BEGIN The input

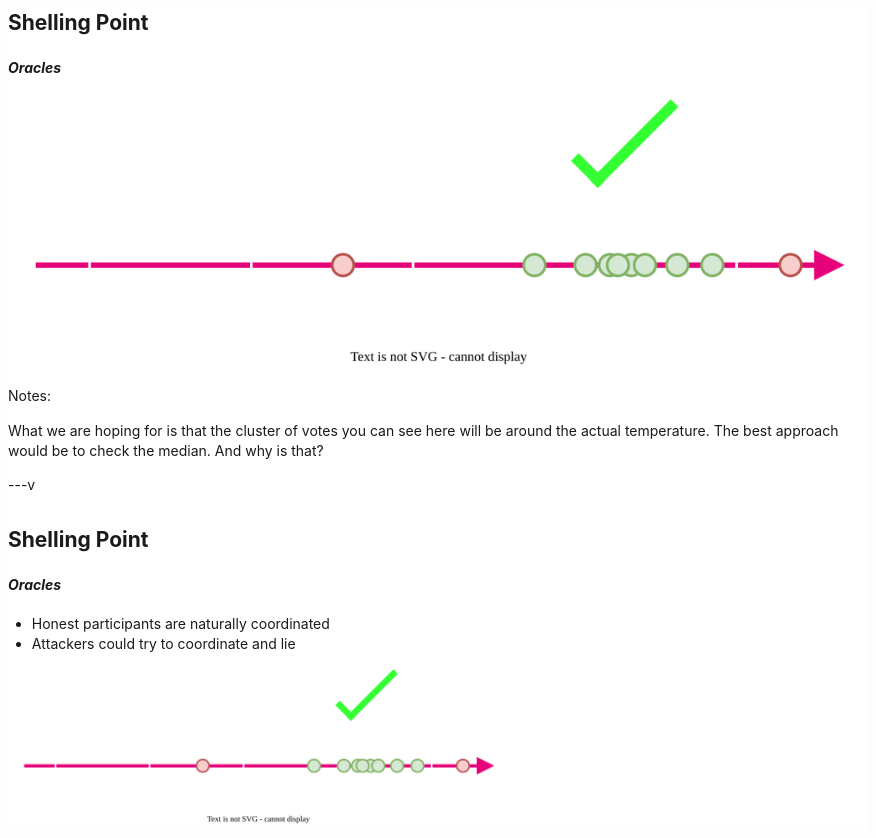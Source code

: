 ## Shelling Point

#### _Oracles_

<img style="width: 900px" src="../../assets/img/3-Blockchain/temp3.drawio.svg" alt="Temperature Line with a Cluster of Measurements" />

Notes:

What we are hoping for is that the cluster of votes you can see here will be around the actual temperature. The best approach would be to check the median. And why is that?

---v

## Shelling Point

#### _Oracles_

<pba-cols>
    <pba-col>
        <ul>
            <li> Honest participants are naturally coordinated </li>
            <li> Attackers could try to coordinate and lie </li>
        </ul>
    </pba-col>
    <pba-col>
        <img style="width: 500px" src="../../assets/img/3-Blockchain/temp3.drawio.svg" alt="Temperature Line with a Cluster of Measurements" />
    </pba-col>
</pba-cols>
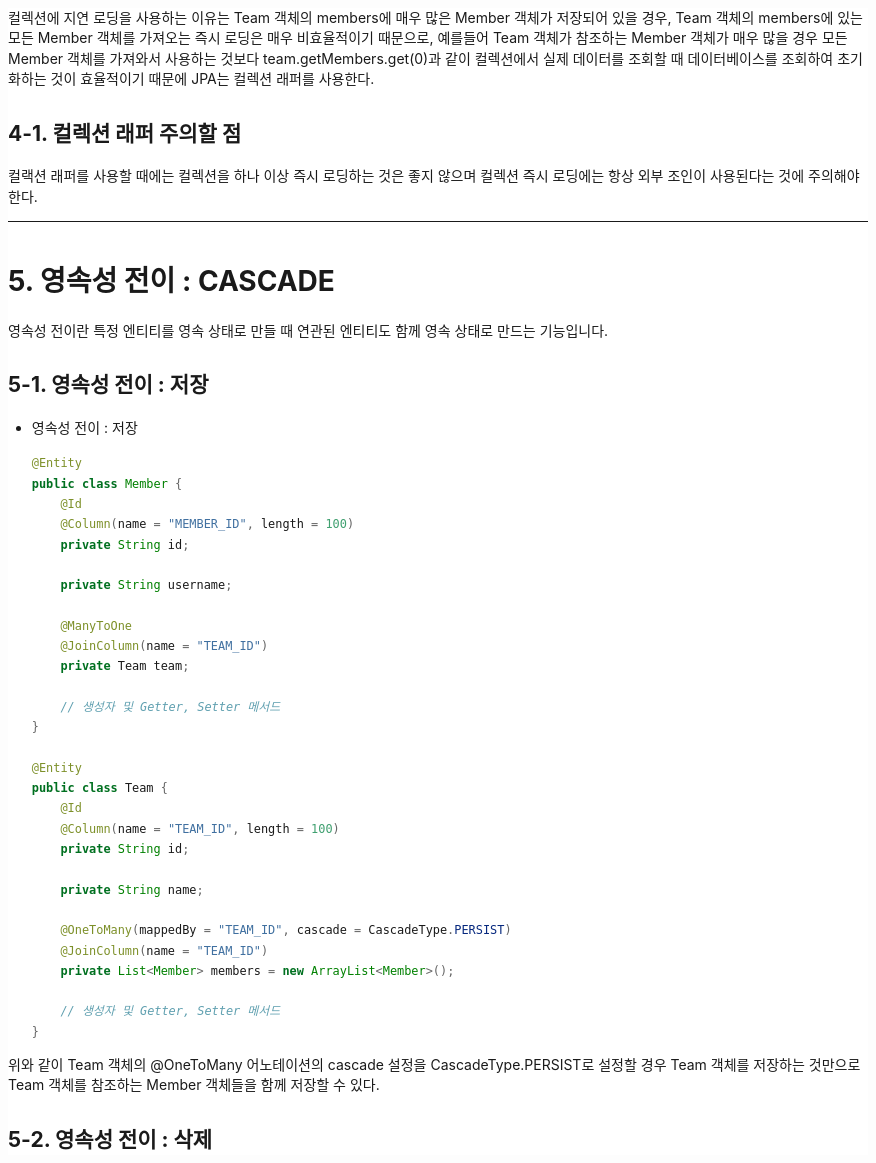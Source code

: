 컬렉션에 지연 로딩을 사용하는 이유는 Team 객체의 members에 매우 많은 Member 객체가 저장되어 있을 경우, Team 객체의 members에 있는 모든 Member 객체를 가져오는 즉시 로딩은 매우 비효율적이기 때문으로, 예를들어 Team 객체가 참조하는 Member 객체가 매우 많을 경우 모든 Member 객체를 가져와서 사용하는 것보다 team.getMembers.get(0)과 같이 컬렉션에서 실제 데이터를 조회할 때 데이터베이스를 조회하여 초기화하는 것이 효율적이기 때문에 JPA는 컬렉션 래퍼를 사용한다.

## 4-1. 컬렉션 래퍼 주의할 점

컬랙션 래퍼를 사용할 때에는 컬렉션을 하나 이상 즉시 로딩하는 것은 좋지 않으며 컬렉션 즉시 로딩에는 항상 외부 조인이 사용된다는 것에 주의해야한다.

---

# 5. 영속성 전이 : CASCADE

영속성 전이란 특정 엔티티를 영속 상태로 만들 때 연관된 엔티티도 함께 영속 상태로 만드는 기능입니다. 

## 5-1. 영속성 전이 : 저장

- 영속성 전이 : 저장
	```java
	@Entity
	public class Member {
	    @Id
	    @Column(name = "MEMBER_ID", length = 100)
	    private String id;
	
	    private String username;
	
	    @ManyToOne
	    @JoinColumn(name = "TEAM_ID")
	    private Team team;
	
	    // 생성자 및 Getter, Setter 메서드
	}
	
	@Entity
	public class Team {
	    @Id
	    @Column(name = "TEAM_ID", length = 100)
	    private String id;
	
	    private String name;
	
	    @OneToMany(mappedBy = "TEAM_ID", cascade = CascadeType.PERSIST)
	    @JoinColumn(name = "TEAM_ID")
	    private List<Member> members = new ArrayList<Member>();
	
	    // 생성자 및 Getter, Setter 메서드
	}
	```

위와 같이 Team 객체의 @OneToMany 어노테이션의 cascade 설정을 CascadeType.PERSIST로 설정할 경우 Team 객체를 저장하는 것만으로 Team 객체를 참조하는 Member 객체들을 함께 저장할 수 있다.

## 5-2. 영속성 전이 : 삭제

END The input

Action item: Starting with the first line of the material above and ending with the line that holds "## 4-1. 컬렉션 래퍼 주의할 점", write out those lines exactly, without pictures.

Exercise solution:
Source code

: ## Shelling Point

#### _Oracles_

<img style="width: 900px" src="../../assets/img/3-Blockchain/temp3.drawio.svg" alt="Temperature Line with a Cluster of Measurements" />

Notes:

What we are hoping for is that the cluster of votes you can see here will be around the actual temperature. The best approach would be to check the median. And why is that?

---v

## Shelling Point

#### _Oracles_

<pba-cols>
    <pba-col>
        <ul>
            <li> Honest participants are naturally coordinated </li>
            <li> Attackers could try to coordinate and lie </li>
        </ul>
    </pba-col>
    <pba-col>
        <img style="width: 500px" src="../../assets/img/3-Blockchain/temp3.drawio.svg" alt="Temperature Line with a Cluster of Measurements" />
    </pba-col>
</pba-cols>
Source code

: 컬렉션에 지연 로딩을 사용하는 이유는 Team 객체의 members에 매우 많은 Member 객체가 저장되어 있을 경우, Team 객체의 members에 있는 모든 Member 객체를 가져오는 즉시 로딩은 매우 비효율적이기 때문으로, 예를들어 Team 객체가 참조하는 Member 객체가 매우 많을 경우 모든 Member 객체를 가져와서 사용하는 것보다 team.getMembers.get(0)과 같이 컬렉션에서 실제 데이터를 조회할 때 데이터베이스를 조회하여 초기화하는 것이 효율적이기 때문에 JPA는 컬렉션 래퍼를 사용한다.

## 4-1. 컬렉션 래퍼 주의할 점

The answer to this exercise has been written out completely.